Select SOCKS to configure a Secure Shell connection through a SOCKS proxy.

HTTP

Select HTTPto configure a Secure Shell connection through an HTTP proxy.

Configure

Configure proxy server settings.

NOTE:

  • For Secure Shell connections, proxy use is enabled for the currently specified SSH config scheme using the Proxy setting in the Secure Shell configuration file. The proxy server address is stored in the Windows registry on a per-user basis and applies to all Secure Shell sessions.

  • In the Reflection FTP Client, the Security Properties dialog box includes tabs for both SOCKS configuration and Secure Shell configuration. You cannot use the SOCKS tab of the Security Properties dialog box to configure SOCKS proxied connections when you have enabled Use Reflection Secure Shell on the Secure Shell tab. To configure your SOCKS proxy, use the SOCKS setting on the Proxy tab of the Reflection Secure Shell Settings dialog box.
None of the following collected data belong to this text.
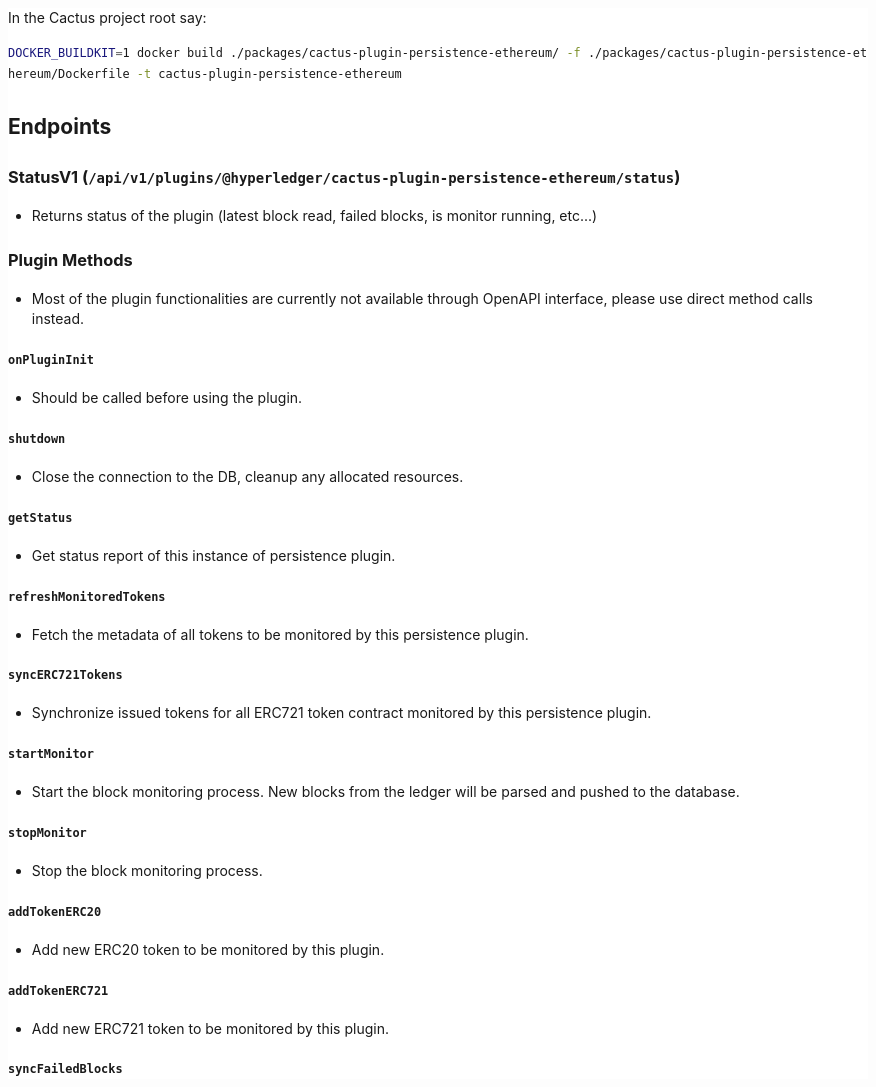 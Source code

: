 In the Cactus project root say:

```sh
DOCKER_BUILDKIT=1 docker build ./packages/cactus-plugin-persistence-ethereum/ -f ./packages/cactus-plugin-persistence-ethereum/Dockerfile -t cactus-plugin-persistence-ethereum
```

## Endpoints

### StatusV1 (`/api/v1/plugins/@hyperledger/cactus-plugin-persistence-ethereum/status`)

- Returns status of the plugin (latest block read, failed blocks, is monitor running, etc...)

### Plugin Methods

- Most of the plugin functionalities are currently not available through OpenAPI interface, please use direct method calls instead.

#### `onPluginInit`

- Should be called before using the plugin.

#### `shutdown`

- Close the connection to the DB, cleanup any allocated resources.

#### `getStatus`

- Get status report of this instance of persistence plugin.

#### `refreshMonitoredTokens`

- Fetch the metadata of all tokens to be monitored by this persistence plugin.

#### `syncERC721Tokens`

- Synchronize issued tokens for all ERC721 token contract monitored by this persistence plugin.

#### `startMonitor`

- Start the block monitoring process. New blocks from the ledger will be parsed and pushed to the database.

#### `stopMonitor`

- Stop the block monitoring process.

#### `addTokenERC20`

- Add new ERC20 token to be monitored by this plugin.

#### `addTokenERC721`

- Add new ERC721 token to be monitored by this plugin.

#### `syncFailedBlocks`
Reflection Security Proxy Server Settings

Use Reflection security proxy and related settings are visible for sessions that are managed on a centralized management server. When you set up sessions on this server, you can configure them to connect to your host via the Security Proxy included in the centralized management server. You can use this Security Proxy to configure secure connections even if your host is not running an SSL/TLS-enabled Telnet server.

NOTE:

  • When the Security Proxy is used, the connection between the client and the Security Proxy server is secured and encrypted using the SSL/TLS protocol.

  • If you configure sessions that connect through the Security Proxy with authorization enabled, users must authenticate to the centralized management server before they can connect using these sessions. This can be accomplished by the default login prompt or by setting up the centralized management server for Single Sign On.

Use Reflection security proxy

Configure this session to use the Security Proxy for the server connection.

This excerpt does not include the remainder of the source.